Затем на окраине поля увидел он в трех шагах от себя красных куропаток, перепархивавших по жнивью. Он расстегнул застежку воротника — и бросил на них свой плащ. Когда он его приподнял, то увидел только одну куропатку, давно уже издохшую, сгнившую.
Этот обман раздражил его более, чем все остальные. Жажда бойни, резки снова овладела им — и за неимением зверей он готов был убивать людей. Он быстро пробежал все три террасы своего дворца, кулаком вышиб дверь — но на лестнице воспоминание о милой жене смягчило его сердце. Она, вероятно, спит; он обрадует ее своим появлением.
Сбросив сандалии, тихо повернул он ручку замка и вошел в спальню. Расписные стекла в свинцовой оправе затемняли бледноватый цвет зари, Юлиан запутался в платье, лежавшем на полу; немного далее он натолкнулся на стол, уставленный посудою. «Знать, она ужинала», — подумал он, подвигаясь к кровати, скрытой в самой темной глубине комнаты. Остановившись у края кровати, он, чтобы поцеловать жену, нагнулся к подушке, на которой рядышком покоились две головы. Он почувствовал на губах своих прикосновение бороды.

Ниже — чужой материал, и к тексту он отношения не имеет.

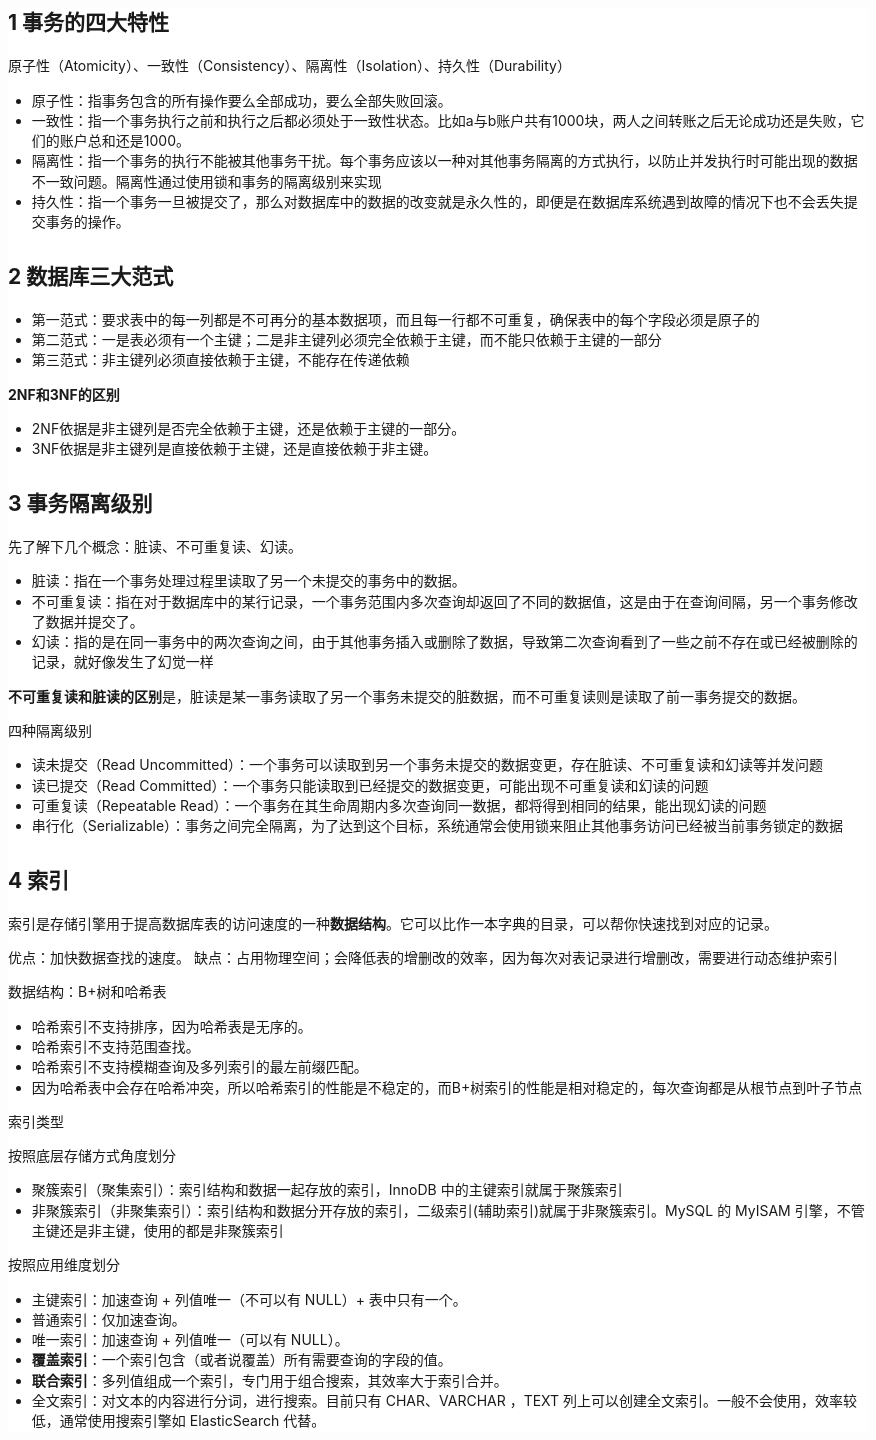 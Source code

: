 ## 1 事务的四大特性
原子性（Atomicity）、一致性（Consistency）、隔离性（Isolation）、持久性（Durability）
- 原子性：指事务包含的所有操作要么全部成功，要么全部失败回滚。
- 一致性：指一个事务执行之前和执行之后都必须处于一致性状态。比如a与b账户共有1000块，两人之间转账之后无论成功还是失败，它们的账户总和还是1000。
- 隔离性：指一个事务的执行不能被其他事务干扰。每个事务应该以一种对其他事务隔离的方式执行，以防止并发执行时可能出现的数据不一致问题。隔离性通过使用锁和事务的隔离级别来实现
- 持久性：指一个事务一旦被提交了，那么对数据库中的数据的改变就是永久性的，即便是在数据库系统遇到故障的情况下也不会丢失提交事务的操作。

## 2 数据库三大范式
- 第一范式：要求表中的每一列都是不可再分的基本数据项，而且每一行都不可重复，确保表中的每个字段必须是原子的
- 第二范式：一是表必须有一个主键；二是非主键列必须完全依赖于主键，而不能只依赖于主键的一部分
- 第三范式：非主键列必须直接依赖于主键，不能存在传递依赖

**2NF和3NF的区别**
- 2NF依据是非主键列是否完全依赖于主键，还是依赖于主键的一部分。
- 3NF依据是非主键列是直接依赖于主键，还是直接依赖于非主键。

## 3 事务隔离级别
先了解下几个概念：脏读、不可重复读、幻读。
- 脏读：指在一个事务处理过程里读取了另一个未提交的事务中的数据。
- 不可重复读：指在对于数据库中的某行记录，一个事务范围内多次查询却返回了不同的数据值，这是由于在查询间隔，另一个事务修改了数据并提交了。
- 幻读：指的是在同一事务中的两次查询之间，由于其他事务插入或删除了数据，导致第二次查询看到了一些之前不存在或已经被删除的记录，就好像发生了幻觉一样

**不可重复读和脏读的区别**是，脏读是某一事务读取了另一个事务未提交的脏数据，而不可重复读则是读取了前一事务提交的数据。

四种隔离级别
- 读未提交（Read Uncommitted）：一个事务可以读取到另一个事务未提交的数据变更，存在脏读、不可重复读和幻读等并发问题
- 读已提交（Read Committed）：一个事务只能读取到已经提交的数据变更，可能出现不可重复读和幻读的问题
- 可重复读（Repeatable Read）：一个事务在其生命周期内多次查询同一数据，都将得到相同的结果，能出现幻读的问题
- 串行化（Serializable）：事务之间完全隔离，为了达到这个目标，系统通常会使用锁来阻止其他事务访问已经被当前事务锁定的数据

## 4 索引
索引是存储引擎用于提高数据库表的访问速度的一种**数据结构**。它可以比作一本字典的目录，可以帮你快速找到对应的记录。

优点：加快数据查找的速度。 缺点：占用物理空间；会降低表的增删改的效率，因为每次对表记录进行增删改，需要进行动态维护索引

数据结构：B+树和哈希表
- 哈希索引不支持排序，因为哈希表是无序的。
- 哈希索引不支持范围查找。
- 哈希索引不支持模糊查询及多列索引的最左前缀匹配。
- 因为哈希表中会存在哈希冲突，所以哈希索引的性能是不稳定的，而B+树索引的性能是相对稳定的，每次查询都是从根节点到叶子节点

索引类型

按照底层存储方式角度划分
- 聚簇索引（聚集索引）：索引结构和数据一起存放的索引，InnoDB 中的主键索引就属于聚簇索引
- 非聚簇索引（非聚集索引）：索引结构和数据分开存放的索引，二级索引(辅助索引)就属于非聚簇索引。MySQL 的 MyISAM 引擎，不管主键还是非主键，使用的都是非聚簇索引

按照应用维度划分
- 主键索引：加速查询 + 列值唯一（不可以有 NULL）+ 表中只有一个。
- 普通索引：仅加速查询。
- 唯一索引：加速查询 + 列值唯一（可以有 NULL）。
- **覆盖索引**：一个索引包含（或者说覆盖）所有需要查询的字段的值。
- **联合索引**：多列值组成一个索引，专门用于组合搜索，其效率大于索引合并。
- 全文索引：对文本的内容进行分词，进行搜索。目前只有 CHAR、VARCHAR ，TEXT 列上可以创建全文索引。一般不会使用，效率较低，通常使用搜索引擎如 ElasticSearch 代替。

Он отскочил, полагая, что сходит с ума. Однако он снова вернулся к кровати — и пальцы его ощупью коснулись длинных волос. А! это жена! Чтобы удостовериться в своей прежней ошибке, он медленно провел рукою по подушке… Что это? Борода! Борода мужчины! Мужчина лежал возле его жены!
В исступленном, безграничном гневе он накинулся с кинжалом на эту чету… С пеной во рту, топая ногами, рыча, как дикий зверь, он наносил удары… потом затих. Оба спавших, тотчас же пораженные в самое сердце, и не шелохнулись. Он внимательно прислушивался к их почти одинаковому хрипенью — и по мере того, как оно ослабевало, другой голос вдали как бы продолжал этот страшный звук. Сначала едва внятный, голос этот, жалобный, завывающий, приблизился, вздулся, залился каким-то жестоким, беспощадным стенанием — и Юлиан, окаменев от ужаса, узнал в нем предсмертный рык старого черного оленя! Он повернулся наконец — и ему представился в дверях призрак его жены со свечой в руке.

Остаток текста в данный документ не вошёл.